Manguso: Yes. Soon after my son was born, I underwent a period of sleep loss. And because your working memory is so impaired by sleep loss, I sort of lost the sense of linear time in the way that it had felt before.

Once I had the ability to sort of think about abstractions again—to think about anything except, you know, Keep the kid alive, keep the self alive—I realized I don’t need the diary. You know, it’s neither necessary nor sufficient.

Rashid: So, Ian, in our pursuit of keeping time and trying to figure that out, I wonder how gaps impact our memories? Like with Sarah—she wasn’t able to document every single thing she had planned to. When her son was young, she had to step away from her diary.
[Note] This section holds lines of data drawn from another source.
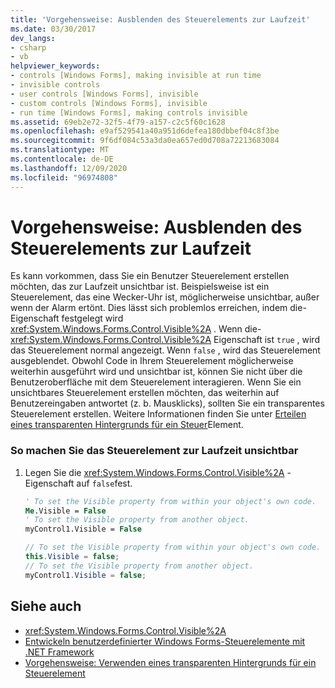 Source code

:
 ```yaml
---
title: 'Vorgehensweise: Ausblenden des Steuerelements zur Laufzeit'
ms.date: 03/30/2017
dev_langs:
- csharp
- vb
helpviewer_keywords:
- controls [Windows Forms], making invisible at run time
- invisible controls
- user controls [Windows Forms], invisible
- custom controls [Windows Forms], invisible
- run time [Windows Forms], making controls invisible
ms.assetid: 69eb2e72-32f5-4f79-a157-c2c5f60c1628
ms.openlocfilehash: e9af529541a40a951d6defea180dbbef04c8f3be
ms.sourcegitcommit: 9f6df084c53a3da0ea657ed0d708a72213683084
ms.translationtype: MT
ms.contentlocale: de-DE
ms.lasthandoff: 12/09/2020
ms.locfileid: "96974808"
---
```

# <a name="how-to-make-your-control-invisible-at-run-time"></a>Vorgehensweise: Ausblenden des Steuerelements zur Laufzeit
Es kann vorkommen, dass Sie ein Benutzer Steuerelement erstellen möchten, das zur Laufzeit unsichtbar ist. Beispielsweise ist ein Steuerelement, das eine Wecker-Uhr ist, möglicherweise unsichtbar, außer wenn der Alarm ertönt. Dies lässt sich problemlos erreichen, indem die-Eigenschaft festgelegt wird <xref:System.Windows.Forms.Control.Visible%2A> . Wenn die- <xref:System.Windows.Forms.Control.Visible%2A> Eigenschaft ist `true` , wird das Steuerelement normal angezeigt. Wenn `false` , wird das Steuerelement ausgeblendet. Obwohl Code in Ihrem Steuerelement möglicherweise weiterhin ausgeführt wird und unsichtbar ist, können Sie nicht über die Benutzeroberfläche mit dem Steuerelement interagieren. Wenn Sie ein unsichtbares Steuerelement erstellen möchten, das weiterhin auf Benutzereingaben antwortet (z. b. Mausklicks), sollten Sie ein transparentes Steuerelement erstellen. Weitere Informationen finden Sie unter [Erteilen eines transparenten Hintergrunds für ein Steuer](how-to-give-your-control-a-transparent-background.md)Element.  
  
### <a name="to-make-your-control-invisible-at-run-time"></a>So machen Sie das Steuerelement zur Laufzeit unsichtbar  
  
1. Legen Sie die <xref:System.Windows.Forms.Control.Visible%2A> -Eigenschaft auf `false`fest.  
  
    ```vb  
    ' To set the Visible property from within your object's own code.  
    Me.Visible = False  
    ' To set the Visible property from another object.  
    myControl1.Visible = False  
    ```  
  
    ```csharp  
    // To set the Visible property from within your object's own code.  
    this.Visible = false;  
    // To set the Visible property from another object.  
    myControl1.Visible = false;  
    ```  
  
## <a name="see-also"></a>Siehe auch

- <xref:System.Windows.Forms.Control.Visible%2A>
- [Entwickeln benutzerdefinierter Windows Forms-Steuerelemente mit .NET Framework](developing-custom-windows-forms-controls.md)
- [Vorgehensweise: Verwenden eines transparenten Hintergrunds für ein Steuerelement](how-to-give-your-control-a-transparent-background.md)
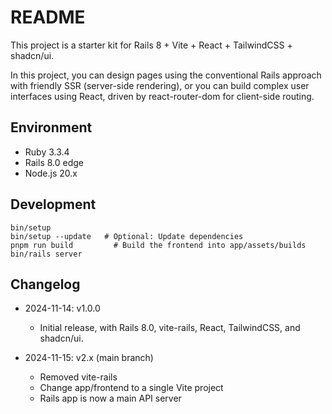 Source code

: # README

This project is a starter kit for Rails 8 + Vite + React + TailwindCSS + shadcn/ui.

In this project, you can design pages using the conventional Rails approach with friendly SSR (server-side rendering), or you can build complex user interfaces using React, driven by react-router-dom for client-side routing.

## Environment

- Ruby 3.3.4
- Rails 8.0 edge
- Node.js 20.x

## Development

```
bin/setup
bin/setup --update   # Optional: Update dependencies
pnpm run build         # Build the frontend into app/assets/builds
bin/rails server
```

## Changelog

- 2024-11-14: v1.0.0
  - Initial release, with Rails 8.0, vite-rails, React, TailwindCSS, and shadcn/ui.

- 2024-11-15: v2.x (main branch)
  - Removed vite-rails
  - Change app/frontend to a single Vite project
  - Rails app is now a main API server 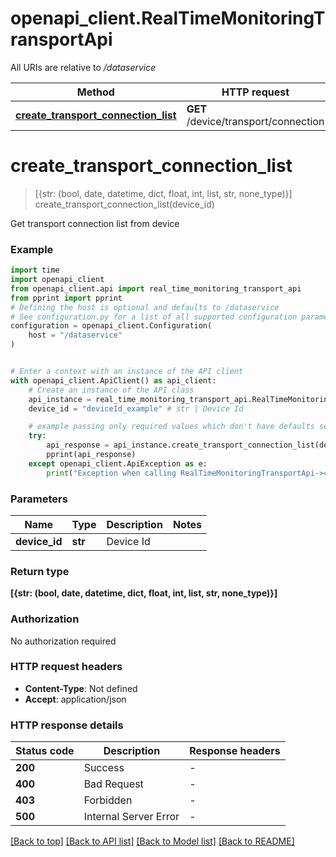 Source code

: # openapi_client.RealTimeMonitoringTransportApi

All URIs are relative to */dataservice*

Method | HTTP request | Description
------------- | ------------- | -------------
[**create_transport_connection_list**](RealTimeMonitoringTransportApi.md#create_transport_connection_list) | **GET** /device/transport/connection | 


# **create_transport_connection_list**
> [{str: (bool, date, datetime, dict, float, int, list, str, none_type)}] create_transport_connection_list(device_id)



Get transport connection list from device

### Example


```python
import time
import openapi_client
from openapi_client.api import real_time_monitoring_transport_api
from pprint import pprint
# Defining the host is optional and defaults to /dataservice
# See configuration.py for a list of all supported configuration parameters.
configuration = openapi_client.Configuration(
    host = "/dataservice"
)


# Enter a context with an instance of the API client
with openapi_client.ApiClient() as api_client:
    # Create an instance of the API class
    api_instance = real_time_monitoring_transport_api.RealTimeMonitoringTransportApi(api_client)
    device_id = "deviceId_example" # str | Device Id

    # example passing only required values which don't have defaults set
    try:
        api_response = api_instance.create_transport_connection_list(device_id)
        pprint(api_response)
    except openapi_client.ApiException as e:
        print("Exception when calling RealTimeMonitoringTransportApi->create_transport_connection_list: %s\n" % e)
```


### Parameters

Name | Type | Description  | Notes
------------- | ------------- | ------------- | -------------
 **device_id** | **str**| Device Id |

### Return type

**[{str: (bool, date, datetime, dict, float, int, list, str, none_type)}]**

### Authorization

No authorization required

### HTTP request headers

 - **Content-Type**: Not defined
 - **Accept**: application/json


### HTTP response details

| Status code | Description | Response headers |
|-------------|-------------|------------------|
**200** | Success |  -  |
**400** | Bad Request |  -  |
**403** | Forbidden |  -  |
**500** | Internal Server Error |  -  |

[[Back to top]](#) [[Back to API list]](../README.md#documentation-for-api-endpoints) [[Back to Model list]](../README.md#documentation-for-models) [[Back to README]](../README.md)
And I think there are often gaps between the way we record things and how we want to remember them.

You know, we might just take a photo at lunch with friends, but we really want to remember how deep the conversation was across the group. I wonder if there is some shorthand way to practice making those kinds of memories stick?

Bogost: Yeah—totally, Becca. I mean, the memories we keep are related to the way that we hold on to them. If we want to learn how to keep time, we need to know something about how memory works, so that we can use it effectively.

Charan Ranganath: We are not designed to remember everything. Our memory is supposed to be selective, right? So we often kick ourselves for not being able to remember everything that we ever experienced, but I think that expectation is wrong.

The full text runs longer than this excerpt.